Chavez and her family experienced hostility when they first started attending school and opened the family business.
“My family opened a small grocery store. That building had two big windows. People broke them several times. Sometimes they threw eggs at the windows and trash in the parking lot. We had a bad, bad experience in those years until the Hispanic community started growing and people started accepting us here,” Chavez said, quietly.
She and her sisters knew almost no English when they came to the states, and the local schools were unprepared for non-English speaking students, especially in Albertville where Chavez and her sister Judith Bonilla were the only two Hispanic girls in the class.
The two struggled to learn English and could not understand the instructions in the class. On top of that, some of their classmates were mean and would yell slurs and make nasty comments, she said.
Despite the racism they experienced, Chavez and her family were determined to make Alabama their home. About four years later, they noticed a shift in community attitudes toward Hispanic immigrants.
“We started noticing, you know, people just being nice. Well, even when we first got there, there were good people, too, but I think they started getting nicer after four years,” she explained.
“In my opinion, I think right now everything is fine. Things have already changed. I hope everyone will just be nice to every traveler.

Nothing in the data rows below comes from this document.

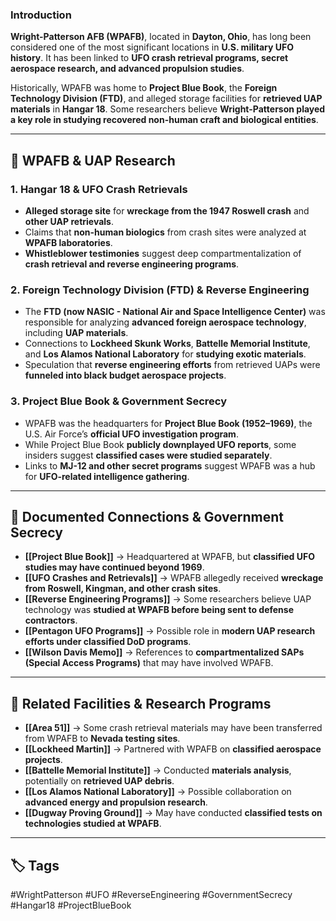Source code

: ### **Introduction**

**Wright-Patterson AFB (WPAFB)**, located in **Dayton, Ohio**, has long been considered one of the most significant locations in **U.S. military UFO history**. It has been linked to **UFO crash retrieval programs, secret aerospace research, and advanced propulsion studies**.

Historically, WPAFB was home to **Project Blue Book**, the **Foreign Technology Division (FTD)**, and alleged storage facilities for **retrieved UAP materials** in **Hangar 18**. Some researchers believe **Wright-Patterson played a key role in studying recovered non-human craft and biological entities**.

---

## **🚀 WPAFB & UAP Research**

### **1. Hangar 18 & UFO Crash Retrievals**

- **Alleged storage site** for **wreckage from the 1947 Roswell crash** and **other UAP retrievals**.
- Claims that **non-human biologics** from crash sites were analyzed at **WPAFB laboratories**.
- **Whistleblower testimonies** suggest deep compartmentalization of **crash retrieval and reverse engineering programs**.

### **2. Foreign Technology Division (FTD) & Reverse Engineering**

- The **FTD (now NASIC - National Air and Space Intelligence Center)** was responsible for analyzing **advanced foreign aerospace technology**, including **UAP materials**.
- Connections to **Lockheed Skunk Works**, **Battelle Memorial Institute**, and **Los Alamos National Laboratory** for **studying exotic materials**.
- Speculation that **reverse engineering efforts** from retrieved UAPs were **funneled into black budget aerospace projects**.

### **3. Project Blue Book & Government Secrecy**

- WPAFB was the headquarters for **Project Blue Book (1952–1969)**, the U.S. Air Force’s **official UFO investigation program**.
- While Project Blue Book **publicly downplayed UFO reports**, some insiders suggest **classified cases were studied separately**.
- Links to **MJ-12 and other secret programs** suggest WPAFB was a hub for **UFO-related intelligence gathering**.

---

## **📝 Documented Connections & Government Secrecy**

- **[[Project Blue Book]]** → Headquartered at WPAFB, but **classified UFO studies may have continued beyond 1969**.
- **[[UFO Crashes and Retrievals]]** → WPAFB allegedly received **wreckage from Roswell, Kingman, and other crash sites**.
- **[[Reverse Engineering Programs]]** → Some researchers believe UAP technology was **studied at WPAFB before being sent to defense contractors**.
- **[[Pentagon UFO Programs]]** → Possible role in **modern UAP research efforts under classified DoD programs**.
- **[[Wilson Davis Memo]]** → References to **compartmentalized SAPs (Special Access Programs)** that may have involved WPAFB.

---

## **🔗 Related Facilities & Research Programs**

- **[[Area 51]]** → Some crash retrieval materials may have been transferred from WPAFB to **Nevada testing sites**.
- **[[Lockheed Martin]]** → Partnered with WPAFB on **classified aerospace projects**.
- **[[Battelle Memorial Institute]]** → Conducted **materials analysis**, potentially on **retrieved UAP debris**.
- **[[Los Alamos National Laboratory]]** → Possible collaboration on **advanced energy and propulsion research**.
- **[[Dugway Proving Ground]]** → May have conducted **classified tests on technologies studied at WPAFB**.

---

## **🏷 Tags**

#WrightPatterson #UFO #ReverseEngineering #GovernmentSecrecy #Hangar18 #ProjectBlueBook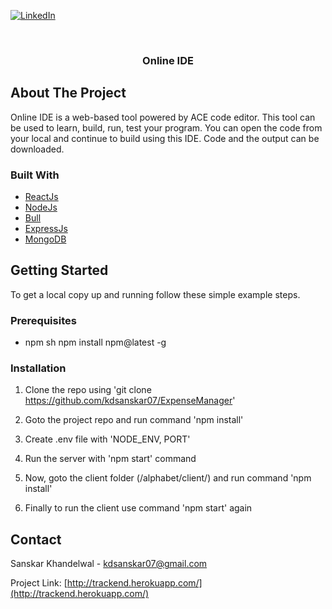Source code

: [![LinkedIn][linkedin-shield]][linkedin-url]

<!-- PROJECT LOGO -->
<br />
<p align="center">
  <a href="https://github.com/othneildrew/Best-README-Template">
  </a>

  <h3 align="center">Online IDE</h3>

  <!-- <p align="center">
    Expense Tracker
    <br />
    <br />
    <br />
   
  </p> -->
</p>

<!-- TABLE OF CONTENTS
<details open="open">
  <summary>Table of Contents</summary>
  <ol>
    <li>
      <a href="#about-the-project">About The Project</a>
      <ul>
        <li><a href="#built-with">Built With</a></li>
      </ul>
    </li>
    <li>
      <a href="#getting-started">Getting Started</a>
      <ul>
        <li><a href="#prerequisites">Prerequisites</a></li>
        <li><a href="#installation">Installation</a></li>
      </ul>
    </li>
   
  </ol>
</details> -->

<!-- ABOUT THE PROJECT -->

## About The Project

Online IDE is a web-based tool powered by ACE code editor. This tool can be used to learn, build, run, test your program. You can open the code from your local and continue to build using this IDE. Code and the output can be downloaded.

<!-- ### Timeline

![Timeline][timeline]


### Flow Chart

![flowchart][flowchart] -->

### Built With

- [ReactJs](https://reactjs.org/)
- [NodeJs](https://nodejs.org/en/)
- [Bull](https://docs.bullmq.io/)
- [ExpressJs](https://expressjs.com/)
- [MongoDB](https://www.mongodb.com/)


<!-- GETTING STARTED -->

## Getting Started

To get a local copy up and running follow these simple example steps.

### Prerequisites

- npm
  sh
  npm install npm@latest -g
  

### Installation

<!-- 1. Get Database URI link of mongoDB.[https://www.mongodb.com/](https://www.mongodb.com/) -->

1. Clone the repo using 'git clone https://github.com/kdsanskar07/ExpenseManager'

2. Goto the project repo and run command 'npm install'

4. Create .env file with 'NODE_ENV, PORT'

4. Run the server with 'npm start' command

3. Now, goto the client folder (/alphabet/client/) and run command 'npm install'
   
5. Finally to run the client use command 'npm start' again
   

<!-- USAGE EXAMPLES

## Usage

This web application allows user to have a convinient video conversation.

For User Manual, please refer to the [User Manual](https://example.com) -->

<!-- CONTACT -->

## Contact

Sanskar Khandelwal - kdsanskar07@gmail.com

Project Link: [http://trackend.herokuapp.com/](http://trackend.herokuapp.com/)

<!-- ACKNOWLEDGEMENTS -->

<!-- ## Acknowledgements -->

<!-- I would like to express my special thanks of gratitude to my mentor Ms Himadri Kakar and Mr Akash Goyal as well as Microsoft who gave me the golden opportunity to do this wonderful project in Engage, which also helped me in doing a lot of Research and I came to know about so many new things I am really thankful to them.
Secondly I would also like to thank Chaitanya Mathur and my friends who helped me a lot in finalizing this project within the limited time frame. -->

<!-- MARKDOWN LINKS & IMAGES -->
<!-- https://www.markdownguide.org/basic-syntax/#reference-style-links -->

[linkedin-shield]: https://img.shields.io/badge/-LinkedIn-black.svg?style=for-the-badge&logo=linkedin&colorB=555
[linkedin-url]: https://www.linkedin.com/in/sanskar-khandelwal-337347161/
<!-- [timeline]: images/timeline.jpg
[flowchart]: images/flowdiagram.jpg -->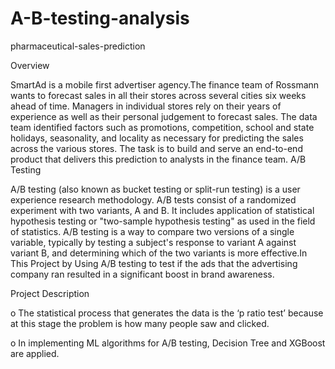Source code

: # A-B-testing-analysis

pharmaceutical-sales-prediction

Overview

SmartAd is a mobile first advertiser agency.The finance team of Rossmann wants to forecast sales in all their 
stores across several cities six weeks ahead of time. Managers in individual stores rely on their years of 
experience as well as their personal judgement to forecast sales. The data team identified factors such as 
promotions, competition, school and state holidays, seasonality, and locality as necessary for predicting 
the sales across the various stores. The task is to build and serve an end-to-end product that delivers 
this prediction to analysts in the finance team.
A/B Testing 

A/B testing (also known as bucket testing or split-run testing) is a user experience research methodology. A/B tests consist of 
a randomized experiment with two variants, A and B. It includes application of statistical hypothesis testing or "two-sample 
hypothesis testing" as used in the field of statistics. A/B testing is a way to compare two versions of a single variable, 
typically by testing a subject's response to variant A against variant B, and determining which of the two variants is 
more effective.In This Project by Using A/B testing to test if the ads that the advertising company ran resulted
in a significant boost in brand awareness.

Project Description

o	The statistical process that generates the data is the ‘p ratio test’ because at this stage 
the problem is how many people saw and clicked.

o	In implementing ML algorithms for A/B testing, Decision Tree and XGBoost are applied.
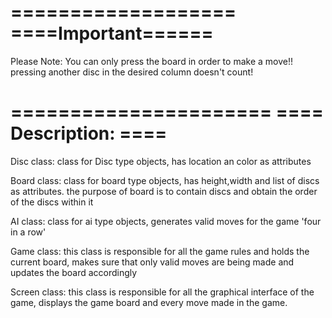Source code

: ===================
====Important======
===================
Please Note:
You can only press the board in order to make a move!!
pressing another disc in the desired column doesn't count!


======================
==== Description: ====
======================
Disc class:
class for Disc type objects, has location an color as attributes

Board class:
class for board type objects, has height,width and list of discs as
    attributes. the purpose of board is to contain discs and obtain the
    order of the discs within it

AI class:
class for ai type objects, generates valid moves for the game 'four
    in a row'

Game class:
this class is responsible for all the game rules and holds the
    current board, makes sure that only valid moves are being made and
    updates the board accordingly

Screen class:
this class is responsible for all the graphical interface of the
    game, displays the game board and every move made in the game.
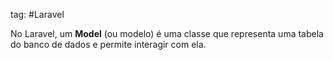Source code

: tag: #Laravel 

No Laravel, um **Model** (ou modelo) é uma classe que representa uma tabela do banco de dados e permite interagir com ela.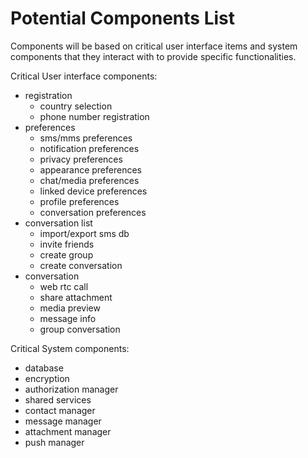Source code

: # Potential Components List

Components will be based on critical user interface items and system components that they interact with to provide specific functionalities.

Critical User interface components:
  - registration
    - country selection
	- phone number registration 
  - preferences
    - sms/mms preferences
    - notification preferences
    - privacy preferences
    - appearance preferences
    - chat/media preferences
    - linked device preferences
    - profile preferences
	- conversation preferences
  - conversation list
    - import/export sms db
    - invite friends
    - create group
    - create conversation
  - conversation
	- web rtc call
    - share attachment
    - media preview
    - message info
    - group conversation

Critical System components:
  - database
  - encryption
  - authorization manager
  - shared services
  - contact manager
  - message manager
  - attachment manager
  - push manager
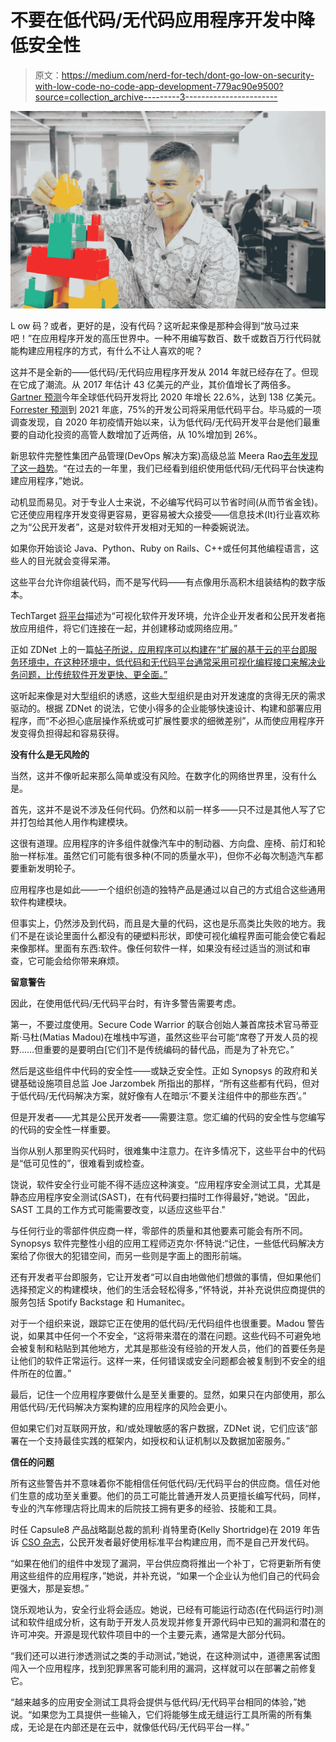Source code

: # 不要在低代码/无代码应用程序开发中降低安全性

> 原文：<https://medium.com/nerd-for-tech/dont-go-low-on-security-with-low-code-no-code-app-development-779ac90e9500?source=collection_archive---------3----------------------->

![](img/36b081cf1b8c092048a5d20beb6687bb.png)

L ow 码？或者，更好的是，没有代码？这听起来像是那种会得到“放马过来吧！”在应用程序开发的高压世界中。一种不用编写数百、数千或数百万行代码就能构建应用程序的方式，有什么不让人喜欢的呢？

这并不是全新的——低代码/无代码应用程序开发从 2014 年就已经存在了。但现在它成了潮流。从 2017 年估计 43 亿美元的产业，其价值增长了两倍多。 [Gartner 预测](https://www.gartner.com/en/newsroom/press-releases/2021-02-15-gartner-forecasts-worldwide-low-code-development-technologies-market-to-grow-23-percent-in-2021)今年全球低代码开发将比 2020 年增长 22.6%，达到 138 亿美元。 [Forrester 预测](https://go.forrester.com/blogs/predictions-2021-software-developers-face-mounting-pressure/)到 2021 年底，75%的开发公司将采用低代码平台。毕马威的一项调查发现，自 2020 年初疫情开始以来，认为低代码/无代码开发平台是他们最重要的自动化投资的高管人数增加了近两倍，从 10%增加到 26%。

新思软件完整性集团产品管理(DevOps 解决方案)高级总监 Meera Rao[去年发现了这一趋势](https://www.synopsys.com/blogs/software-security/2021-software-security-predictions/)。“在过去的一年里，我们已经看到组织使用低代码/无代码平台快速构建应用程序，”她说。

动机显而易见。对于专业人士来说，不必编写代码可以节省时间(从而节省金钱)。它还使应用程序开发变得更容易，更容易被大众接受——信息技术(It)行业喜欢称之为“公民开发者”，这是对软件开发相对无知的一种委婉说法。

如果你开始谈论 Java、Python、Ruby on Rails、C++或任何其他编程语言，这些人的目光就会变得呆滞。

这些平台允许你组装代码，而不是写代码——有点像用乐高积木组装结构的数字版本。

TechTarget [将平台](https://searchsoftwarequality.techtarget.com/definition/low-code-no-code-development-platform)描述为“可视化软件开发环境，允许企业开发者和公民开发者拖放应用组件，将它们连接在一起，并创建移动或网络应用。”

正如 ZDNet 上的一篇[帖子所说，应用程序可以构建在“扩展的基于云的平台即服务环境中，在这种环境中，低代码和无代码平台通常采用可视化编程接口来解决业务问题，比传统软件开发更快、更全面。”](https://www.zdnet.com/article/special-report-what-is-low-code-no-code-a-guide-to-development-platforms/?ftag=TRE684d531&bhid=29996424778560622325349158625675&mid=13446765&cid=2418174427)

这听起来像是对大型组织的诱惑，这些大型组织是由对开发速度的贪得无厌的需求驱动的。根据 ZDNet 的说法，它使小得多的企业能够快速设计、构建和部署应用程序，而“不必担心底层操作系统或可扩展性要求的细微差别”，从而使应用程序开发变得负担得起和容易获得。

**没有什么是无风险的**

当然，这并不像听起来那么简单或没有风险。在数字化的网络世界里，没有什么是。

首先，这并不是说不涉及任何代码。仍然和以前一样多——只不过是其他人写了它并打包给其他人用作构建模块。

这很有道理。应用程序的许多组件就像汽车中的制动器、方向盘、座椅、前灯和轮胎一样标准。虽然它们可能有很多种(不同的质量水平)，但你不必每次制造汽车都要重新发明轮子。

应用程序也是如此——一个组织创造的独特产品是通过以自己的方式组合这些通用软件构建模块。

但事实上，仍然涉及到代码，而且是大量的代码，这也是乐高类比失败的地方。我们不是在谈论里面什么都没有的硬塑料形状，即使可视化编程界面可能会使它看起来像那样。里面有东西:软件。像任何软件一样，如果没有经过适当的测试和审查，它可能会给你带来麻烦。

**留意警告**

因此，在使用低代码/无代码平台时，有许多警告需要考虑。

第一，不要过度使用。Secure Code Warrior 的联合创始人兼首席技术官马蒂亚斯·马杜(Matias Madou)在堆栈中写道，虽然这些平台可能“席卷了开发人员的视野……但重要的是要明白[它们]不是传统编码的替代品，而是为了补充它。”

然后是这些组件中代码的安全性——或缺乏安全性。正如 Synopsys 的政府和关键基础设施项目总监 Joe Jarzombek 所指出的那样，“所有这些都有代码，但对于低代码/无代码解决方案，就好像有人在暗示‘不要关注组件中的那些东西’。”

但是开发者——尤其是公民开发者——需要注意。您汇编的代码的安全性与您编写的代码的安全性一样重要。

当你从别人那里购买代码时，很难集中注意力。在许多情况下，这些平台中的代码是“低可见性的”，很难看到或检查。

饶说，软件安全行业可能不得不适应这种演变。“应用程序安全测试工具，尤其是静态应用程序安全测试(SAST)，在有代码要扫描时工作得最好，”她说。"因此，SAST 工具的工作方式可能需要改变，以适应这些平台."

与任何行业的零部件供应商一样，零部件的质量和其他要素可能会有所不同。Synopsys 软件完整性小组的应用工程师迈克尔·怀特说:“记住，一些低代码解决方案给了你很大的犯错空间，而另一些则是字面上的图形前端。

还有开发者平台即服务，它让开发者“可以自由地做他们想做的事情，但如果他们选择预定义的构建模块，他们的生活会轻松得多，”怀特说，并补充说供应商提供的服务包括 Spotify Backstage 和 Humanitec。

对于一个组织来说，跟踪它正在使用的低代码/无代码组件也很重要。Madou 警告说，如果其中任何一个不安全，“这将带来潜在的潜在问题。这些代码不可避免地会被复制和粘贴到其他地方，尤其是那些没有经验的开发人员，他们的首要任务是让他们的软件正常运行。这样一来，任何错误或安全问题都会被复制到不安全的组件所在的位置。”

最后，记住一个应用程序要做什么是至关重要的。显然，如果只在内部使用，那么用低代码/无代码解决方案构建的应用程序的风险会更小。

但如果它们对互联网开放，和/或处理敏感的客户数据，ZDNet 说，它们应该“部署在一个支持最佳实践的框架内，如授权和认证机制以及数据加密服务。”

**信任的问题**

所有这些警告并不意味着你不能相信任何低代码/无代码平台的供应商。信任对他们生意的成功至关重要。他们的员工可能比普通开发人员更擅长编写代码，同样，专业的汽车修理店将比周末的后院技工拥有更多的经验、技能和工具。

时任 Capsule8 产品战略副总裁的凯利·肖特里奇(Kelly Shortridge)在 2019 年告诉 [CSO 杂志](https://www.csoonline.com/article/3404216/4-security-concerns-for-low-code-and-no-code-development.html)，公民开发者最好使用标准平台构建应用，而不是自己开发代码。

“如果在他们的组件中发现了漏洞，平台供应商将推出一个补丁，它将更新所有使用这些组件的应用程序，”她说，并补充说，“如果一个企业认为他们自己的代码会更强大，那是妄想。”

饶乐观地认为，安全行业将会适应。她说，已经有可能运行动态(在代码运行时)测试和软件组成分析，这有助于开发人员发现并修复开源代码中已知的漏洞和潜在的许可冲突。开源是现代软件项目中的一个主要元素，通常是大部分代码。

“我们还可以进行渗透测试之类的手动测试，”她说，在这种测试中，道德黑客试图闯入一个应用程序，找到犯罪黑客可能利用的漏洞，这样就可以在部署之前修复它。

“越来越多的应用安全测试工具将会提供与低代码/无代码平台相同的体验，”她说。“如果您为工具提供一些输入，它们将能够生成无缝运行工具所需的所有集成，无论是在内部还是在云中，就像低代码/无代码平台一样。”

From our side, you know, the Latin American people, the white people, just being nice to one another.”
Chavez said she loves her home and the life she built with her husband and family. She said the town is safe and tight-knit, and she hopes her children will continue living close by. “It’s a good place to live, Collinsville. I love the place where I live.”
She picked the name Los Reyes for her business on Main Street partly after her father’s surname Reyes, but mostly for her children.
“Los Reyes mean “the kings.” In that time, when I first started, my husband and I were talking about having kids, and they were going to be our kings, so we just decided to put ‘The Kings’ in the name,” Chavez said with a smile.
Payton Davis, a Living Democracy student at Auburn University, spent this past summer living and learning in the town of Collinsville, Alabama, as a Jean O’Connor Snyder Intern with the David Mathews Center for Civic Life. The nonprofit program, coordinated by the Caroline Marshall Draughon Center for the Arts and Humanities in the College of Liberal Arts, prepares undergraduate college students for civic life through living-learning experiences in the summer.